> _YOUR OBJECTIVE_:
Nothing in the records below may change; print them all exactly.

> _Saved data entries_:
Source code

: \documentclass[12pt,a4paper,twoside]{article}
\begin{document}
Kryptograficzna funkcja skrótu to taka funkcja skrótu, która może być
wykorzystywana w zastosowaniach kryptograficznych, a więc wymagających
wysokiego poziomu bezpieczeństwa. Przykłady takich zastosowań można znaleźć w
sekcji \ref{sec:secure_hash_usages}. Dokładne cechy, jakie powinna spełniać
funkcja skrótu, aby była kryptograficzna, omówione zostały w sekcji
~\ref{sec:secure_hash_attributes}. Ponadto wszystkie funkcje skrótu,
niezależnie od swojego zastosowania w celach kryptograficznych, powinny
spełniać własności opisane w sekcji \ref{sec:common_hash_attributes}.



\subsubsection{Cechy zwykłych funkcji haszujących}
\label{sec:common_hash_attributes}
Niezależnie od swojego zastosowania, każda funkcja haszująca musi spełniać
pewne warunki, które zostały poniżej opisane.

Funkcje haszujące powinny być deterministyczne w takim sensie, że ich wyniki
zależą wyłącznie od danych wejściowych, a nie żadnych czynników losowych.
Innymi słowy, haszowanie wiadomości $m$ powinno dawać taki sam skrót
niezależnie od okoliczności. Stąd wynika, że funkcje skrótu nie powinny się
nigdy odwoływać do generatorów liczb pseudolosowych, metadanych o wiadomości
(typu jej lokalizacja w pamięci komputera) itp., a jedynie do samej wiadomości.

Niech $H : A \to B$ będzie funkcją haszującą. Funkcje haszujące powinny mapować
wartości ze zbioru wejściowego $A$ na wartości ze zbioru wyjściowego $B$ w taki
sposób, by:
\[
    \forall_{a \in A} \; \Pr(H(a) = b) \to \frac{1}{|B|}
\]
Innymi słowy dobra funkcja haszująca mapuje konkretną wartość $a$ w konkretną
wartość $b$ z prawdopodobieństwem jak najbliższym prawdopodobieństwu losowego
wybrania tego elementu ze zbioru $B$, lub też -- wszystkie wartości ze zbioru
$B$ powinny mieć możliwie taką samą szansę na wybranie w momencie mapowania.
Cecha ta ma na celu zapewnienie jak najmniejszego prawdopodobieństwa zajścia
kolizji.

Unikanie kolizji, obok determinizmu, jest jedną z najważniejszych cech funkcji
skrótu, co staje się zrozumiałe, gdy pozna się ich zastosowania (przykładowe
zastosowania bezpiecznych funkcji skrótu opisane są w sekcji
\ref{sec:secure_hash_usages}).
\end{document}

> _RESULT BELOW_:
Source code

: \documentclass[12pt,a4paper,twoside]{article}
\begin{document}
Kryptograficzna funkcja skrótu to taka funkcja skrótu, która może być
wykorzystywana w zastosowaniach kryptograficznych, a więc wymagających
wysokiego poziomu bezpieczeństwa. Przykłady takich zastosowań można znaleźć w
sekcji \ref{sec:secure_hash_usages}. Dokładne cechy, jakie powinna spełniać
funkcja skrótu, aby była kryptograficzna, omówione zostały w sekcji
~\ref{sec:secure_hash_attributes}. Ponadto wszystkie funkcje skrótu,
niezależnie od swojego zastosowania w celach kryptograficznych, powinny
spełniać własności opisane w sekcji \ref{sec:common_hash_attributes}.



\subsubsection{Cechy zwykłych funkcji haszujących}
\label{sec:common_hash_attributes}
Niezależnie od swojego zastosowania, każda funkcja haszująca musi spełniać
pewne warunki, które zostały poniżej opisane.

Funkcje haszujące powinny być deterministyczne w takim sensie, że ich wyniki
zależą wyłącznie od danych wejściowych, a nie żadnych czynników losowych.
Innymi słowy, haszowanie wiadomości $m$ powinno dawać taki sam skrót
niezależnie od okoliczności. Stąd wynika, że funkcje skrótu nie powinny się
nigdy odwoływać do generatorów liczb pseudolosowych, metadanych o wiadomości
(typu jej lokalizacja w pamięci komputera) itp., a jedynie do samej wiadomości.

Niech $H : A \to B$ będzie funkcją haszującą. Funkcje haszujące powinny mapować
wartości ze zbioru wejściowego $A$ na wartości ze zbioru wyjściowego $B$ w taki
sposób, by:
\[
    \forall_{a \in A} \; \Pr(H(a) = b) \to \frac{1}{|B|}
\]
Innymi słowy dobra funkcja haszująca mapuje konkretną wartość $a$ w konkretną
wartość $b$ z prawdopodobieństwem jak najbliższym prawdopodobieństwu losowego
wybrania tego elementu ze zbioru $B$, lub też -- wszystkie wartości ze zbioru
$B$ powinny mieć możliwie taką samą szansę na wybranie w momencie mapowania.
Cecha ta ma na celu zapewnienie jak najmniejszego prawdopodobieństwa zajścia
kolizji.

Unikanie kolizji, obok determinizmu, jest jedną z najważniejszych cech funkcji
skrótu, co staje się zrozumiałe, gdy pozna się ich zastosowania (przykładowe
zastosowania bezpiecznych funkcji skrótu opisane są w sekcji
\ref{sec:secure_hash_usages}).
\end{document}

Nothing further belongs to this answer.